Une fois dissipé l’effet Obama, la crise s’est à nouveau imposée sur les marchés financiers, unanimement dans le rouge jeudi, alors que la BCE et la Banque d’Angleterre (BoE) ont tenté d’insuffler un peu d’oxygène à l’économie avec une nouvelle baisse des taux.

A 12h45 GMT, la Banque centrale européenne a abaissé pour la deuxième fois en un mois son principal taux directeur, d’un demi-point cette fois, à 3,25%.

Quelques minutes plus tôt, la BoE avait agi de façon encore plus hardie à Londres, en réduisant son taux directeur d’un point et demi — du jamais vu depuis 1981 ! — à 3%. Objectif: soutenir une économie britannique qui s’installe dans la récession.

Les banques centrales suisse et tchèque ont également abaissé leurs taux directeurs jeudi matin.

Ces mesures pourraient cependant ne pas suffire pour doper durablement les marchés financiers, déjà déprimés par la chute de Wall Street mercredi soir.

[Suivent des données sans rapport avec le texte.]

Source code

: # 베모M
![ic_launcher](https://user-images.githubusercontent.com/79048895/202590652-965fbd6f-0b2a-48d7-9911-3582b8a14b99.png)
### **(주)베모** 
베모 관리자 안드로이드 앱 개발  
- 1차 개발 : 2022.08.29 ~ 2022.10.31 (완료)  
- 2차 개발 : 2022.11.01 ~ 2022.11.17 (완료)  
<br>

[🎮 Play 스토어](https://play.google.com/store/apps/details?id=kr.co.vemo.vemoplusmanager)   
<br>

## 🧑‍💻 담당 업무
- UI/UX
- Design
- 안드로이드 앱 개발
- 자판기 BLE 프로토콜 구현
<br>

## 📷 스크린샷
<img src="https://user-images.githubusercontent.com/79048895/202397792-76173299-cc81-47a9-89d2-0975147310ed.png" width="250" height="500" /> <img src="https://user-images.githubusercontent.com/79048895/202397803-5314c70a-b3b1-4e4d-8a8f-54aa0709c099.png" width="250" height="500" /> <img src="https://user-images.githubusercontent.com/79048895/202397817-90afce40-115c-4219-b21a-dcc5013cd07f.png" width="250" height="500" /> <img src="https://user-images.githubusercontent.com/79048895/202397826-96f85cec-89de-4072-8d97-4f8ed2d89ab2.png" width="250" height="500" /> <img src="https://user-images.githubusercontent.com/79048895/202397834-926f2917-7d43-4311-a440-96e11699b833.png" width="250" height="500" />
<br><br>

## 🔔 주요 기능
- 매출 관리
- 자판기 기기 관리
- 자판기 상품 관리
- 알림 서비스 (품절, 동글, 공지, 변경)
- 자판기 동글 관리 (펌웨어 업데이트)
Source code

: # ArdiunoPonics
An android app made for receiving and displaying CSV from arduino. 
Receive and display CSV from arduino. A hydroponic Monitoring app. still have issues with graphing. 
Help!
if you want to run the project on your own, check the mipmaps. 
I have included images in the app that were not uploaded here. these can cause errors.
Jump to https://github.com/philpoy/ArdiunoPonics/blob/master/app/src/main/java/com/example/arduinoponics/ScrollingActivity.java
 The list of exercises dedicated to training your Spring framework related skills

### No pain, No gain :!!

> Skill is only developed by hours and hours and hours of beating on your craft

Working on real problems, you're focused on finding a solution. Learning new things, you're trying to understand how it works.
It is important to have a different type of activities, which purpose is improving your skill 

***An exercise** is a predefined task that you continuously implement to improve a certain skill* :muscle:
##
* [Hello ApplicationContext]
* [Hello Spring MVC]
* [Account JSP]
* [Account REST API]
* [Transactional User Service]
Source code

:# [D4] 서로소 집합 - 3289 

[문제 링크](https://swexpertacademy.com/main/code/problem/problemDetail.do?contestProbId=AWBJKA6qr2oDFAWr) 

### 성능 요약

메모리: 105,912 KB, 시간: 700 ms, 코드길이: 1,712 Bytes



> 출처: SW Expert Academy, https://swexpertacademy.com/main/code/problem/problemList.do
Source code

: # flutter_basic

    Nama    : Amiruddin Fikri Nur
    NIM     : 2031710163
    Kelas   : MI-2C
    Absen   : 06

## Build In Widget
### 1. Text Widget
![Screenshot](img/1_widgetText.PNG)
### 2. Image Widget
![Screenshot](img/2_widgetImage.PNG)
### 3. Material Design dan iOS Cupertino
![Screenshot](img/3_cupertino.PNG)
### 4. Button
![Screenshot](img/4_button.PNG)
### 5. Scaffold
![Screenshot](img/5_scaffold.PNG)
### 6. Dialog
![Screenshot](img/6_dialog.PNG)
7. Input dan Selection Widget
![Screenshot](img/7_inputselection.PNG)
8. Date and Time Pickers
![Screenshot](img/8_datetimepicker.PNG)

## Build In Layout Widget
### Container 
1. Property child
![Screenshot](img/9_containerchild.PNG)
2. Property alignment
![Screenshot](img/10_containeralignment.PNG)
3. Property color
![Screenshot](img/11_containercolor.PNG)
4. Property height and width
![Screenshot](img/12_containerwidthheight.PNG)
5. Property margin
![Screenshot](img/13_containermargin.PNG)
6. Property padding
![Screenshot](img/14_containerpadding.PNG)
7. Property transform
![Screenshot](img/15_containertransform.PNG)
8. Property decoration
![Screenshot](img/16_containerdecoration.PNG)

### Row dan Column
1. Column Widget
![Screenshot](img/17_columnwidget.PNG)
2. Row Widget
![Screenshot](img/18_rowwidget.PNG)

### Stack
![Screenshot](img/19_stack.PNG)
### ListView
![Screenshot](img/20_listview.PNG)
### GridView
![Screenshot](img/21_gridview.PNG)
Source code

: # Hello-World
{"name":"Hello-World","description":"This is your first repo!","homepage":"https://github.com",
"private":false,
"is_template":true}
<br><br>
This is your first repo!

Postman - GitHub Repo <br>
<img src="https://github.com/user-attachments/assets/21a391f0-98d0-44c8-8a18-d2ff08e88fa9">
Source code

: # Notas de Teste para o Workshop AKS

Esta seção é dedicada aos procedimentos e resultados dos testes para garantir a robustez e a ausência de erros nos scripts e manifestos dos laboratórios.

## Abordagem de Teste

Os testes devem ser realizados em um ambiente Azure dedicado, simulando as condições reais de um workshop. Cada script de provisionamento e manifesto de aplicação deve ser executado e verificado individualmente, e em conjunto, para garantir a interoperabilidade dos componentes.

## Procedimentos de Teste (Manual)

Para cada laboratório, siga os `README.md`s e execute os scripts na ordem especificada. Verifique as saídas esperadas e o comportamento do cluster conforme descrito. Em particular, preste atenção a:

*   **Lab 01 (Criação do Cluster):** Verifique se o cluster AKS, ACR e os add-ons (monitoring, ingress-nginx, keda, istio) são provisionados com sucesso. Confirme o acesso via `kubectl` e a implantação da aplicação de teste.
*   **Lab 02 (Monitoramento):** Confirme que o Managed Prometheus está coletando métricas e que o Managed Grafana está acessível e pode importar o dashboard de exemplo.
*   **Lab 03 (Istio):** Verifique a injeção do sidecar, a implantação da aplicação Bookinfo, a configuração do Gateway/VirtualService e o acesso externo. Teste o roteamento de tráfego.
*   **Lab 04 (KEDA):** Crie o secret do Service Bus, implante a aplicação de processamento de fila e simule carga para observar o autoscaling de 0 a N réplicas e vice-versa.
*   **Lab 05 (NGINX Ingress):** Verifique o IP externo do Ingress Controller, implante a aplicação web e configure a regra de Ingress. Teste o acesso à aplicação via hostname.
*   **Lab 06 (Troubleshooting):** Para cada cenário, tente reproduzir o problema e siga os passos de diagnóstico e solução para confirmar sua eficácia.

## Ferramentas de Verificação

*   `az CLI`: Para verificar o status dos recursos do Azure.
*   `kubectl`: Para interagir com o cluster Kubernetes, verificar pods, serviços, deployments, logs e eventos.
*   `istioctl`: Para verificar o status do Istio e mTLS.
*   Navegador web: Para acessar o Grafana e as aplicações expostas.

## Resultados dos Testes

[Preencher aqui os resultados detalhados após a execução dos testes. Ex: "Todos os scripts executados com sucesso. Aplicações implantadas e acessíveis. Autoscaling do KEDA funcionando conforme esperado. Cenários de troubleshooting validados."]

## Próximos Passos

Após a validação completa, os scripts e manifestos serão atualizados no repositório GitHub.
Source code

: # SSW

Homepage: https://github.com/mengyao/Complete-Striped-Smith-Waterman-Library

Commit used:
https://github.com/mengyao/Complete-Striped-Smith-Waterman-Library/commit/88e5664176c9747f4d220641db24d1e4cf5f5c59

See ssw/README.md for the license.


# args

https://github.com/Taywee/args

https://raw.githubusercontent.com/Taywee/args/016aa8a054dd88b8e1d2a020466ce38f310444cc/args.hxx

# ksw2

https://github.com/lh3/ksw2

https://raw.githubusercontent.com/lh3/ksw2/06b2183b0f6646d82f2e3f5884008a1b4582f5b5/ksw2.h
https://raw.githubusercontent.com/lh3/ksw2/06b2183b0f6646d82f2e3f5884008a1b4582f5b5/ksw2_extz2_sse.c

Un mouvement massif de baisse de taux des grandes banques centrales le 8 octobre était resté sans grand effet sur des marchés affolés par l’étranglement du crédit.

Vers 12H30 GMT, Londres cédait 2,46%, Francfort 2,26% et Paris 1,92%, les principales places boursières européennes, victimes de prises de bénéfices, continuant à évoluer en territoire négatif, comme mercredi.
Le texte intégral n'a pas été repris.